In other articles I’ve discussed the process of integrating data from various sources into IBM Planning Analytics. This time, I want to offer a simple strategy for automating the inflow of data “dropped onto” a File Transfer Protocol (or FTP) site. Since the File Transfer Protocol is a standard communication protocol commonly used for the transfer of data files from a source to a client, sooner or later you will come across a scenario where files may be sitting in a secured FTP folder waiting for you to download and consume.

Validating “the Drop”

I always begin by using an FTP Client tool such as FileZilla to “validate the drop site”.  With FileZilla, you enter the IP or Computer name of the host site, the required credentials and port number and click connect. This allows you to validate the information provided: host URL, authentication credentials (Username and Password) as well as the host’s folder structure.
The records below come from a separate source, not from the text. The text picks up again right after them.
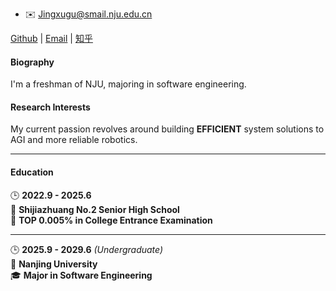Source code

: <p id="contact-info"></p>

* ✉️ [Jingxugu@smail.nju.edu.cn](mailto:jingxugu@smail.nju.edu.cn)

[Github](https://github.com/GrainRainy) | [Email](jingxugu@smail.nju.edu.cn) | [知乎](https://www.zhihu.com/people/can-ruo-fan-xing-73-19)

#### Biography

I'm a freshman of NJU, majoring in software engineering.

#### Research Interests

My current passion revolves around building **EFFICIENT** system solutions to AGI and more reliable robotics. 

-----

#### Education

🕒 **2022.9 - 2025.6**  
📍 **Shijiazhuang No.2 Senior High School**  
📝 **TOP 0.005% in College Entrance Examination**

---

🕒 **2025.9 - 2029.6** *(Undergraduate)*  
📍 **Nanjing University**  
🎓 **Major in Software Engineering**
You should go through the exercise of uploading and downloading a file from the location to make sure that you can access the site successfully, and files can be transferred to and from (the site) without affecting content or encountering performance degradation.

Automating with PowerShell

Since there currently is little support for FTP automation offered directly in Planning Analytics, we can use PowerShell. PowerShell is a task automation and configuration management program from Microsoft, consisting of a command-line shell and a associated scripting language. PowerShell is an obvious choice for automating the process of downloading files from an FTP site to a place where Planning Analytics can consume them and PowerShell can also perform any tasks required to move, reformat or otherwise prepare the data for loading, including supporting PGP encryption.

If we commit to using PowerShell as a solution, than the Windows PowerShell Integrated Scripting Environment (ISE) (a host application for Windows PowerShell) is my scripting tool of choice. In this ISE, you can run commands and write, test, and debug scripts in a single Windows-based GUI (graphic user interface). To access the ISE, you click Start, select Windows PowerShell, and then click Windows PowerShell ISE (alternately, you can type powershell_ise.exe in any command shell or in the Run box).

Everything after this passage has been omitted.